**Your task**
Write out the records again exactly and exclude the pictures.

Task data below:

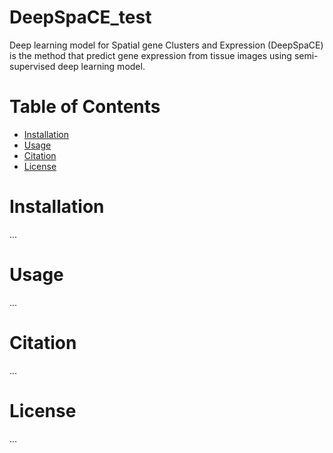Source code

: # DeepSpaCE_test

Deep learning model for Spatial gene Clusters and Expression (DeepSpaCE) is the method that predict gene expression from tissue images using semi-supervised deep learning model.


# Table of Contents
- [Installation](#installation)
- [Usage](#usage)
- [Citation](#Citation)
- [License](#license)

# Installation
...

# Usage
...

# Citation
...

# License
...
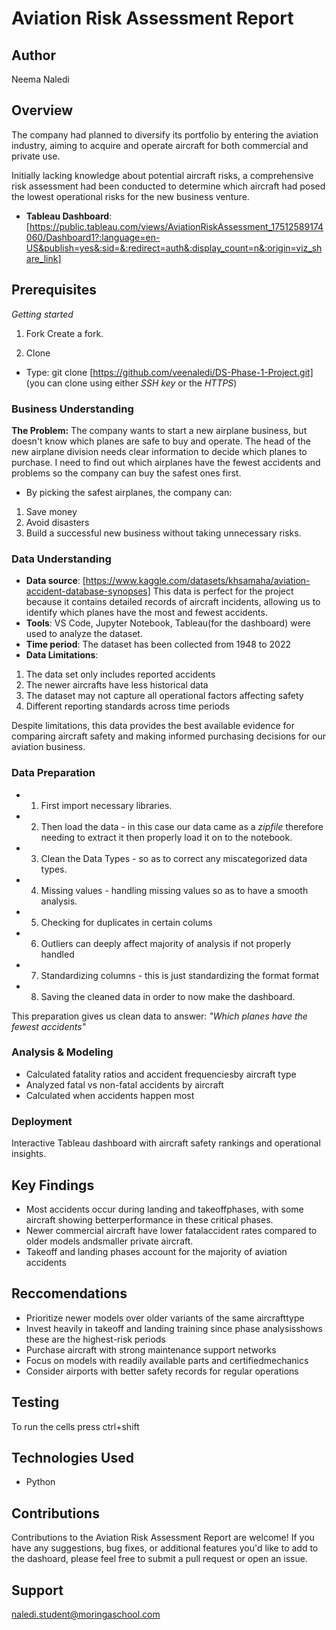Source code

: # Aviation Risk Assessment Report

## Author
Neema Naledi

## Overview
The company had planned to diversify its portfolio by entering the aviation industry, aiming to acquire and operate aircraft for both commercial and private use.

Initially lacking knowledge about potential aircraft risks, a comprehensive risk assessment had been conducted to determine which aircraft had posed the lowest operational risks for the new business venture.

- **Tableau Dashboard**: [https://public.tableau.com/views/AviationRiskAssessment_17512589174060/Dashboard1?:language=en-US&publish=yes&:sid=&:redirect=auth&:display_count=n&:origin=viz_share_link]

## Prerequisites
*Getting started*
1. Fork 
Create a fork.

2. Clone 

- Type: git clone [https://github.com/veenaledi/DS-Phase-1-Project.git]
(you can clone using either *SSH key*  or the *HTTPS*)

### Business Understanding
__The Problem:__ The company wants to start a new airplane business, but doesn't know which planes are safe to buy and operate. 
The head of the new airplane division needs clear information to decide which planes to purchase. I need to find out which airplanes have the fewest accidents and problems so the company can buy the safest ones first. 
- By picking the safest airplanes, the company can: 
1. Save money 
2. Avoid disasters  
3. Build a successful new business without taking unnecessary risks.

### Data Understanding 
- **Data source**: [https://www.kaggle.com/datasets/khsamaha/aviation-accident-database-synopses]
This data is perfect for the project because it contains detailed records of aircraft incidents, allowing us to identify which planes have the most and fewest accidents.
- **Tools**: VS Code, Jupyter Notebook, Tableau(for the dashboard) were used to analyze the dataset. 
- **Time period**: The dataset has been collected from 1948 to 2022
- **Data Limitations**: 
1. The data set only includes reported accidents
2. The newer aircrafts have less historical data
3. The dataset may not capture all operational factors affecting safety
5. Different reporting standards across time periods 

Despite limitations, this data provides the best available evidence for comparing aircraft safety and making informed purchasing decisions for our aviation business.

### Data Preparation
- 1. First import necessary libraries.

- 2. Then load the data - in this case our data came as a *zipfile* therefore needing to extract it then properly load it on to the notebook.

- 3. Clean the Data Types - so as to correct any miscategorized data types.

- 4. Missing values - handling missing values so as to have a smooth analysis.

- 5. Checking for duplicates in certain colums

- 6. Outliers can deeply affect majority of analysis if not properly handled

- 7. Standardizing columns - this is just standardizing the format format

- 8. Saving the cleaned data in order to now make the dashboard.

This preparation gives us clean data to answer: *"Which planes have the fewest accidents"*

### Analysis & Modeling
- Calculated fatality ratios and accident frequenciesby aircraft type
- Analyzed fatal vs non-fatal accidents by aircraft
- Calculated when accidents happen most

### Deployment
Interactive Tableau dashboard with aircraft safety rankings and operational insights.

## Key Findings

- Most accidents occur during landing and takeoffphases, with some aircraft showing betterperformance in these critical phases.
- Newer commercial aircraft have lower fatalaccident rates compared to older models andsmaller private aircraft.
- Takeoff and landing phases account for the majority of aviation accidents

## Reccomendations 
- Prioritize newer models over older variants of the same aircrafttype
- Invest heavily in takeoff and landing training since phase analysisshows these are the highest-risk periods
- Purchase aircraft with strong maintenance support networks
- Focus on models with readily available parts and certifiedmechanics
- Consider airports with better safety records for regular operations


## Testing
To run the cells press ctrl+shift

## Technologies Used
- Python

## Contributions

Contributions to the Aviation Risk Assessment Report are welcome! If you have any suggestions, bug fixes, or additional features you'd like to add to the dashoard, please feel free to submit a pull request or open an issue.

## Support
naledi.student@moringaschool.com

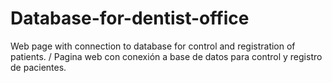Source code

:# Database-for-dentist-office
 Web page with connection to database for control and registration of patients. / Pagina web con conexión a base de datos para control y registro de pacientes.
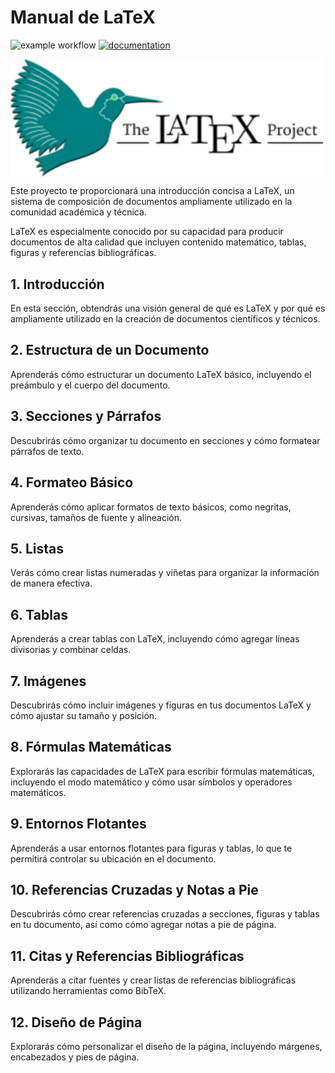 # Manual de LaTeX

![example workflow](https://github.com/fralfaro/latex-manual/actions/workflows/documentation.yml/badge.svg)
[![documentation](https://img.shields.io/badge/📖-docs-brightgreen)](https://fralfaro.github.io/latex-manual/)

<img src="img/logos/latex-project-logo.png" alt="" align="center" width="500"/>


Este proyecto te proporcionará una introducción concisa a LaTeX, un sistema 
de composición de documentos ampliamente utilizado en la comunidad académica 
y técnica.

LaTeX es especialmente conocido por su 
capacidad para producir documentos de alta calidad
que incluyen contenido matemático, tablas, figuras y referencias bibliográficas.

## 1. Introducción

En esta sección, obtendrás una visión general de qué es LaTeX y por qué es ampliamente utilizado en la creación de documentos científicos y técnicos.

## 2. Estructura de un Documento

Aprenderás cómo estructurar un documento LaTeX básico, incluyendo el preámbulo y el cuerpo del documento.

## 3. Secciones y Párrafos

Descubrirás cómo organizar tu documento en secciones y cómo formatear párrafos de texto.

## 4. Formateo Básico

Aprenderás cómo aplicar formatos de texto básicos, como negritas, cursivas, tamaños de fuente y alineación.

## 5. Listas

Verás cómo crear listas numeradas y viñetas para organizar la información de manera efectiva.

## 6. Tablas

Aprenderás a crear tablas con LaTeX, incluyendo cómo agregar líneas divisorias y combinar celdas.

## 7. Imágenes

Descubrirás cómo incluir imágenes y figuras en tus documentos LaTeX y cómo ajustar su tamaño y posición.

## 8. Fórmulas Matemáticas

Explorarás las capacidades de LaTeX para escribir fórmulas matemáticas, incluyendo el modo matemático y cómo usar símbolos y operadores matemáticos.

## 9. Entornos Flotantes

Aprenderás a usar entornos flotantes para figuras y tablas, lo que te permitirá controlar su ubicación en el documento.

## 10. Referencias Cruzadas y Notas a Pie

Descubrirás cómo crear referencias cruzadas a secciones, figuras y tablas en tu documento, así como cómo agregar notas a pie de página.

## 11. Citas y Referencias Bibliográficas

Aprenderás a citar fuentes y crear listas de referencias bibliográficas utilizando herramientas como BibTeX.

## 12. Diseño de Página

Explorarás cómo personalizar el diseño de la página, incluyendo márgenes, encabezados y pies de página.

End of Task data.

**Solution for this exercise**
Source code

: # DeepSpaCE_test

Deep learning model for Spatial gene Clusters and Expression (DeepSpaCE) is the method that predict gene expression from tissue images using semi-supervised deep learning model.


# Table of Contents
- [Installation](#installation)
- [Usage](#usage)
- [Citation](#Citation)
- [License](#license)

# Installation
...

# Usage
...

# Citation
...

# License
...
Source code

: # Aviation Risk Assessment Report

## Author
Neema Naledi

## Overview
The company had planned to diversify its portfolio by entering the aviation industry, aiming to acquire and operate aircraft for both commercial and private use.

Initially lacking knowledge about potential aircraft risks, a comprehensive risk assessment had been conducted to determine which aircraft had posed the lowest operational risks for the new business venture.

- **Tableau Dashboard**: [https://public.tableau.com/views/AviationRiskAssessment_17512589174060/Dashboard1?:language=en-US&publish=yes&:sid=&:redirect=auth&:display_count=n&:origin=viz_share_link]

## Prerequisites
*Getting started*
1. Fork 
Create a fork.

2. Clone 

- Type: git clone [https://github.com/veenaledi/DS-Phase-1-Project.git]
(you can clone using either *SSH key*  or the *HTTPS*)

### Business Understanding
__The Problem:__ The company wants to start a new airplane business, but doesn't know which planes are safe to buy and operate. 
The head of the new airplane division needs clear information to decide which planes to purchase. I need to find out which airplanes have the fewest accidents and problems so the company can buy the safest ones first. 
- By picking the safest airplanes, the company can: 
1. Save money 
2. Avoid disasters  
3. Build a successful new business without taking unnecessary risks.

### Data Understanding 
- **Data source**: [https://www.kaggle.com/datasets/khsamaha/aviation-accident-database-synopses]
This data is perfect for the project because it contains detailed records of aircraft incidents, allowing us to identify which planes have the most and fewest accidents.
- **Tools**: VS Code, Jupyter Notebook, Tableau(for the dashboard) were used to analyze the dataset. 
- **Time period**: The dataset has been collected from 1948 to 2022
- **Data Limitations**: 
1. The data set only includes reported accidents
2. The newer aircrafts have less historical data
3. The dataset may not capture all operational factors affecting safety
5. Different reporting standards across time periods 

Despite limitations, this data provides the best available evidence for comparing aircraft safety and making informed purchasing decisions for our aviation business.

### Data Preparation
- 1. First import necessary libraries.

- 2. Then load the data - in this case our data came as a *zipfile* therefore needing to extract it then properly load it on to the notebook.

- 3. Clean the Data Types - so as to correct any miscategorized data types.

- 4. Missing values - handling missing values so as to have a smooth analysis.

- 5. Checking for duplicates in certain colums

- 6. Outliers can deeply affect majority of analysis if not properly handled

- 7. Standardizing columns - this is just standardizing the format format

- 8. Saving the cleaned data in order to now make the dashboard.

This preparation gives us clean data to answer: *"Which planes have the fewest accidents"*

### Analysis & Modeling
- Calculated fatality ratios and accident frequenciesby aircraft type
- Analyzed fatal vs non-fatal accidents by aircraft
- Calculated when accidents happen most

### Deployment
Interactive Tableau dashboard with aircraft safety rankings and operational insights.

## Key Findings

- Most accidents occur during landing and takeoffphases, with some aircraft showing betterperformance in these critical phases.
- Newer commercial aircraft have lower fatalaccident rates compared to older models andsmaller private aircraft.
- Takeoff and landing phases account for the majority of aviation accidents

## Reccomendations 
- Prioritize newer models over older variants of the same aircrafttype
- Invest heavily in takeoff and landing training since phase analysisshows these are the highest-risk periods
- Purchase aircraft with strong maintenance support networks
- Focus on models with readily available parts and certifiedmechanics
- Consider airports with better safety records for regular operations


## Testing
To run the cells press ctrl+shift

## Technologies Used
- Python

## Contributions

Contributions to the Aviation Risk Assessment Report are welcome! If you have any suggestions, bug fixes, or additional features you'd like to add to the dashoard, please feel free to submit a pull request or open an issue.

## Support
naledi.student@moringaschool.com

Source code

:# Database-for-dentist-office
 Web page with connection to database for control and registration of patients. / Pagina web con conexión a base de datos para control y registro de pacientes.
 # Manual de LaTeX

![example workflow](https://github.com/fralfaro/latex-manual/actions/workflows/documentation.yml/badge.svg)
[![documentation](https://img.shields.io/badge/📖-docs-brightgreen)](https://fralfaro.github.io/latex-manual/)

<img src="img/logos/latex-project-logo.png" alt="" align="center" width="500"/>


Este proyecto te proporcionará una introducción concisa a LaTeX, un sistema 
de composición de documentos ampliamente utilizado en la comunidad académica 
y técnica.

LaTeX es especialmente conocido por su 
capacidad para producir documentos de alta calidad
que incluyen contenido matemático, tablas, figuras y referencias bibliográficas.

## 1. Introducción

En esta sección, obtendrás una visión general de qué es LaTeX y por qué es ampliamente utilizado en la creación de documentos científicos y técnicos.

## 2. Estructura de un Documento

Aprenderás cómo estructurar un documento LaTeX básico, incluyendo el preámbulo y el cuerpo del documento.

## 3. Secciones y Párrafos

Descubrirás cómo organizar tu documento en secciones y cómo formatear párrafos de texto.

## 4. Formateo Básico

Aprenderás cómo aplicar formatos de texto básicos, como negritas, cursivas, tamaños de fuente y alineación.

## 5. Listas

Verás cómo crear listas numeradas y viñetas para organizar la información de manera efectiva.

## 6. Tablas

Aprenderás a crear tablas con LaTeX, incluyendo cómo agregar líneas divisorias y combinar celdas.

## 7. Imágenes

Descubrirás cómo incluir imágenes y figuras en tus documentos LaTeX y cómo ajustar su tamaño y posición.

## 8. Fórmulas Matemáticas

Explorarás las capacidades de LaTeX para escribir fórmulas matemáticas, incluyendo el modo matemático y cómo usar símbolos y operadores matemáticos.

## 9. Entornos Flotantes

Aprenderás a usar entornos flotantes para figuras y tablas, lo que te permitirá controlar su ubicación en el documento.

## 10. Referencias Cruzadas y Notas a Pie

Descubrirás cómo crear referencias cruzadas a secciones, figuras y tablas en tu documento, así como cómo agregar notas a pie de página.

## 11. Citas y Referencias Bibliográficas

Aprenderás a citar fuentes y crear listas de referencias bibliográficas utilizando herramientas como BibTeX.

## 12. Diseño de Página

Explorarás cómo personalizar el diseño de la página, incluyendo márgenes, encabezados y pies de página.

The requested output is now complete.